WORK TO BE COMPLETED ▸ From the data below, give the number of lines holding the word "Click", with nothing else added.

Stored data ▸

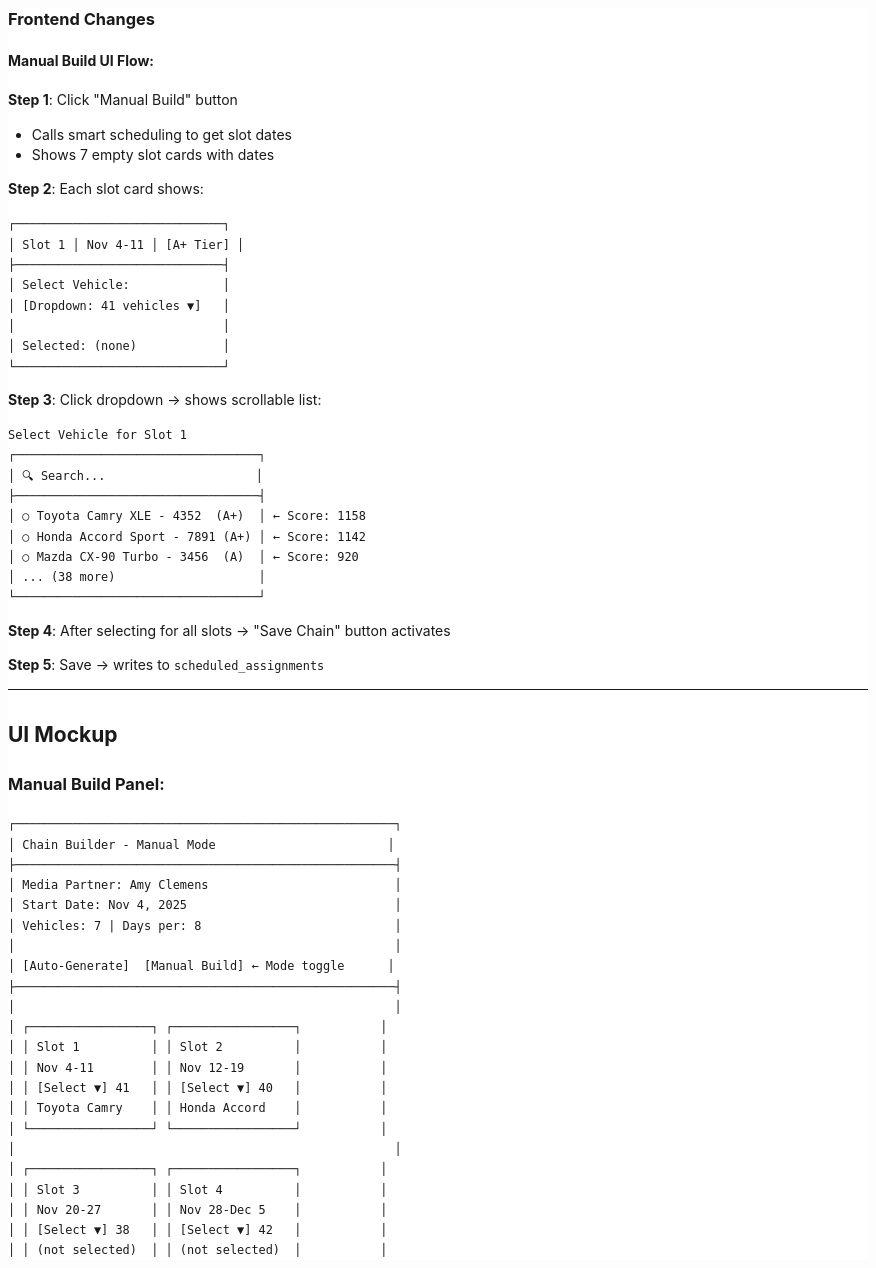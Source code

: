 
### **Frontend Changes**

#### Manual Build UI Flow:

**Step 1**: Click "Manual Build" button
- Calls smart scheduling to get slot dates
- Shows 7 empty slot cards with dates

**Step 2**: Each slot card shows:
```
┌─────────────────────────────┐
│ Slot 1 │ Nov 4-11 │ [A+ Tier] │
├─────────────────────────────┤
│ Select Vehicle:             │
│ [Dropdown: 41 vehicles ▼]   │
│                             │
│ Selected: (none)            │
└─────────────────────────────┘
```

**Step 3**: Click dropdown → shows scrollable list:
```
Select Vehicle for Slot 1
┌──────────────────────────────────┐
│ 🔍 Search...                     │
├──────────────────────────────────┤
│ ○ Toyota Camry XLE - 4352  (A+)  │ ← Score: 1158
│ ○ Honda Accord Sport - 7891 (A+) │ ← Score: 1142
│ ○ Mazda CX-90 Turbo - 3456  (A)  │ ← Score: 920
│ ... (38 more)                    │
└──────────────────────────────────┘
```

**Step 4**: After selecting for all slots → "Save Chain" button activates

**Step 5**: Save → writes to `scheduled_assignments`

---

## UI Mockup

### Manual Build Panel:
```
┌─────────────────────────────────────────────────────┐
│ Chain Builder - Manual Mode                        │
├─────────────────────────────────────────────────────┤
│ Media Partner: Amy Clemens                          │
│ Start Date: Nov 4, 2025                             │
│ Vehicles: 7 | Days per: 8                           │
│                                                     │
│ [Auto-Generate]  [Manual Build] ← Mode toggle      │
├─────────────────────────────────────────────────────┤
│                                                     │
│ ┌─────────────────┐ ┌─────────────────┐           │
│ │ Slot 1          │ │ Slot 2          │           │
│ │ Nov 4-11        │ │ Nov 12-19       │           │
│ │ [Select ▼] 41   │ │ [Select ▼] 40   │           │
│ │ Toyota Camry    │ │ Honda Accord    │           │
│ └─────────────────┘ └─────────────────┘           │
│                                                     │
│ ┌─────────────────┐ ┌─────────────────┐           │
│ │ Slot 3          │ │ Slot 4          │           │
│ │ Nov 20-27       │ │ Nov 28-Dec 5    │           │
│ │ [Select ▼] 38   │ │ [Select ▼] 42   │           │
│ │ (not selected)  │ │ (not selected)  │           │
```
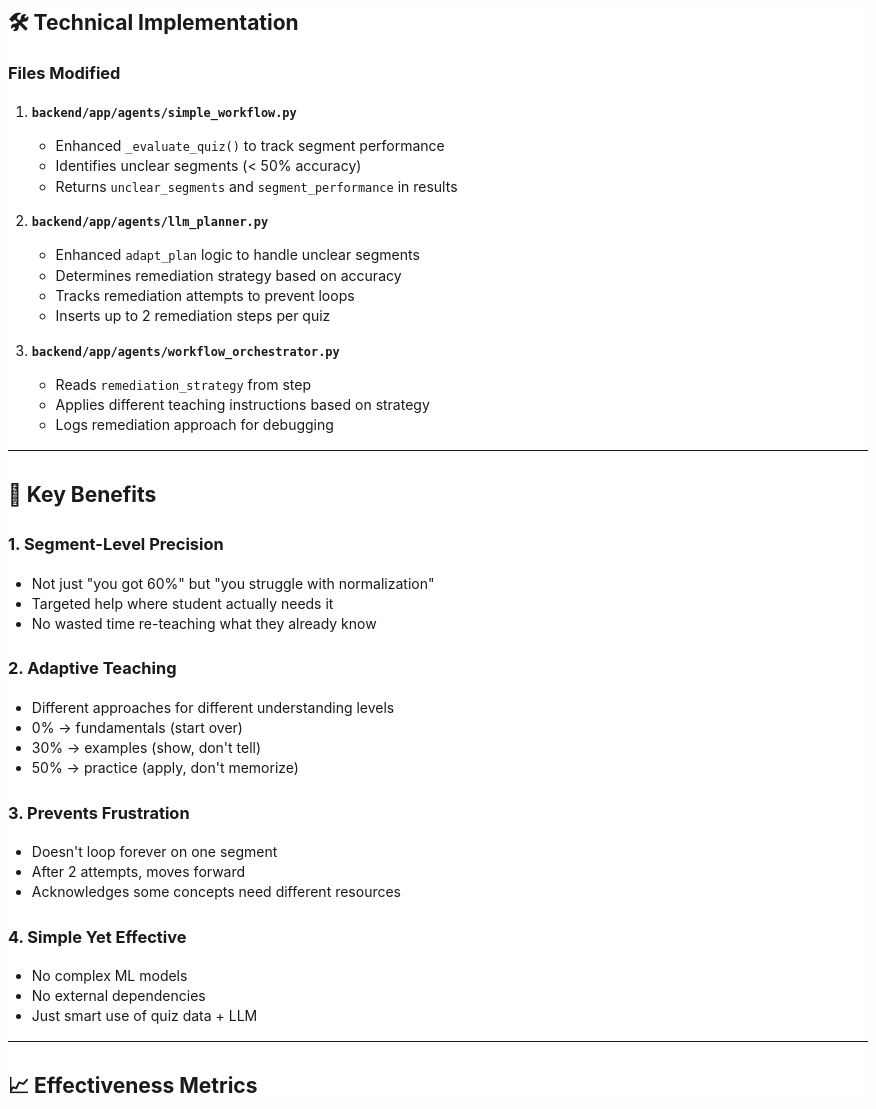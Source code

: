 
## 🛠️ Technical Implementation

### Files Modified

1. **`backend/app/agents/simple_workflow.py`**
   - Enhanced `_evaluate_quiz()` to track segment performance
   - Identifies unclear segments (< 50% accuracy)
   - Returns `unclear_segments` and `segment_performance` in results

2. **`backend/app/agents/llm_planner.py`**
   - Enhanced `adapt_plan` logic to handle unclear segments
   - Determines remediation strategy based on accuracy
   - Tracks remediation attempts to prevent loops
   - Inserts up to 2 remediation steps per quiz

3. **`backend/app/agents/workflow_orchestrator.py`**
   - Reads `remediation_strategy` from step
   - Applies different teaching instructions based on strategy
   - Logs remediation approach for debugging

---

## 🎯 Key Benefits

### 1. **Segment-Level Precision**
- Not just "you got 60%" but "you struggle with normalization"
- Targeted help where student actually needs it
- No wasted time re-teaching what they already know

### 2. **Adaptive Teaching**
- Different approaches for different understanding levels
- 0% → fundamentals (start over)
- 30% → examples (show, don't tell)
- 50% → practice (apply, don't memorize)

### 3. **Prevents Frustration**
- Doesn't loop forever on one segment
- After 2 attempts, moves forward
- Acknowledges some concepts need different resources

### 4. **Simple Yet Effective**
- No complex ML models
- No external dependencies
- Just smart use of quiz data + LLM

---

## 📈 Effectiveness Metrics
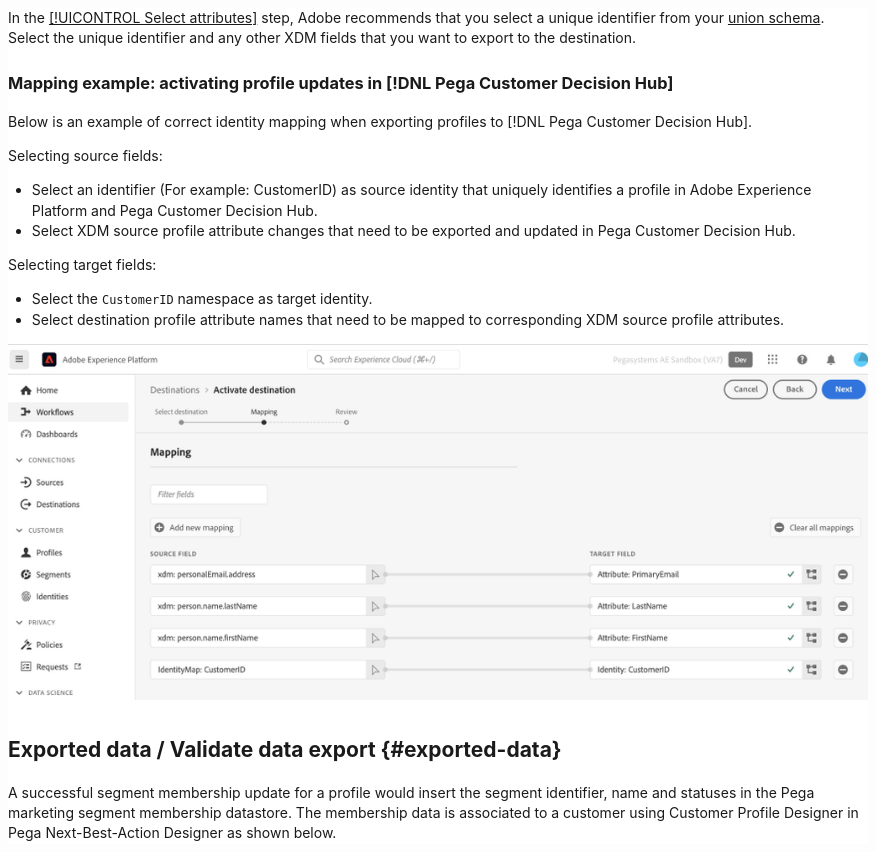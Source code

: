 In the [[!UICONTROL Select attributes]](../../ui/activate-streaming-profile-destinations.md#select-attributes) step, Adobe recommends that you select a unique identifier from your [union schema](../../../profile/home.md#profile-fragments-and-union-schemas). Select the unique identifier and any other XDM fields that you want to export to the destination.

### Mapping example: activating profile updates in [!DNL Pega Customer Decision Hub] 

Below is an example of correct identity mapping when exporting profiles to [!DNL Pega Customer Decision Hub].

Selecting source fields:

* Select an identifier (For example: CustomerID) as source identity that uniquely identifies a profile in Adobe Experience Platform and  Pega Customer Decision Hub.
* Select XDM source profile attribute changes that need to be exported and updated in Pega Customer Decision Hub.

Selecting target fields:

* Select the `CustomerID` namespace as target identity.
* Select destination profile attribute names that need to be mapped to corresponding XDM source profile attributes.

![Identity mapping](../../assets/catalog/personalization/pega/pega-source-destination-mapping.png)

## Exported data / Validate data export {#exported-data}

A successful segment membership update for a profile would insert the segment identifier, name and statuses in the Pega marketing segment membership datastore. The membership data is associated to a customer using Customer Profile Designer in Pega Next-Best-Action Designer as shown below.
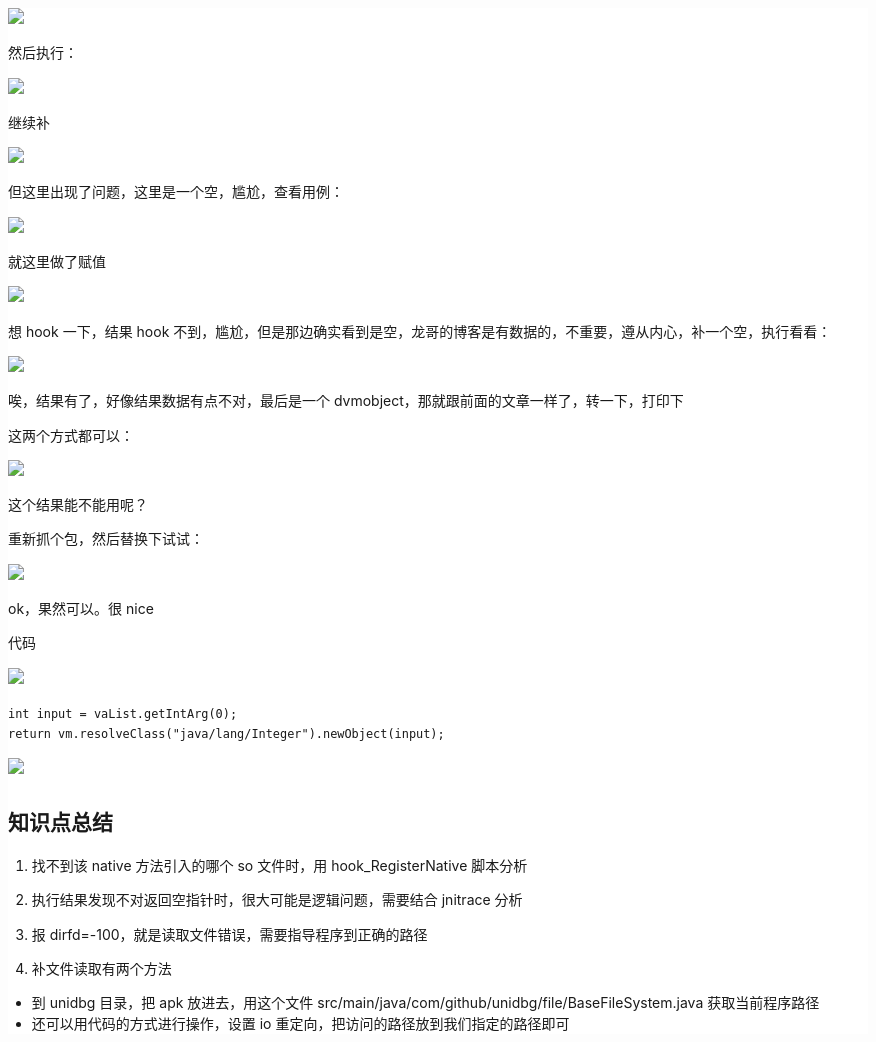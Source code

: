 ![](https://img2023.cnblogs.com/blog/1249183/202305/1249183-20230517114844106-919496207.png)

然后执行：

![](https://img2023.cnblogs.com/blog/1249183/202305/1249183-20230517114904234-1712667963.png)

继续补

![](https://img2023.cnblogs.com/blog/1249183/202305/1249183-20230517115144507-2092981894.png)

但这里出现了问题，这里是一个空，尴尬，查看用例：

![](https://img2023.cnblogs.com/blog/1249183/202305/1249183-20230517115125531-736737159.png)

就这里做了赋值

![](https://img2023.cnblogs.com/blog/1249183/202305/1249183-20230517115225321-1341969022.png)

想 hook 一下，结果 hook 不到，尴尬，但是那边确实看到是空，龙哥的博客是有数据的，不重要，遵从内心，补一个空，执行看看：

![](https://img2023.cnblogs.com/blog/1249183/202305/1249183-20230517121050334-634371139.png)

唉，结果有了，好像结果数据有点不对，最后是一个 dvmobject，那就跟前面的文章一样了，转一下，打印下

这两个方式都可以：

![](https://img2023.cnblogs.com/blog/1249183/202305/1249183-20230517122815547-1998018610.png)

这个结果能不能用呢？

重新抓个包，然后替换下试试：

![](https://img2023.cnblogs.com/blog/1249183/202305/1249183-20230517140844990-2100931452.png)

ok，果然可以。很 nice

代码

[![](http://common.cnblogs.com/images/copycode.gif)](javascript:void(0); "复制代码")

```
int input = vaList.getIntArg(0);
return vm.resolveClass("java/lang/Integer").newObject(input);
```

[![](http://common.cnblogs.com/images/copycode.gif)](javascript:void(0); "复制代码")

知识点总结
-----

1. 找不到该 native 方法引入的哪个 so 文件时，用 hook_RegisterNative 脚本分析

2. 执行结果发现不对返回空指针时，很大可能是逻辑问题，需要结合 jnitrace 分析

3. 报 dirfd=-100，就是读取文件错误，需要指导程序到正确的路径

4. 补文件读取有两个方法

*   到 unidbg 目录，把 apk 放进去，用这个文件 src/main/java/com/github/unidbg/file/BaseFileSystem.java 获取当前程序路径
*   还可以用代码的方式进行操作，设置 io 重定向，把访问的路径放到我们指定的路径即可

ANSWER ▸ 2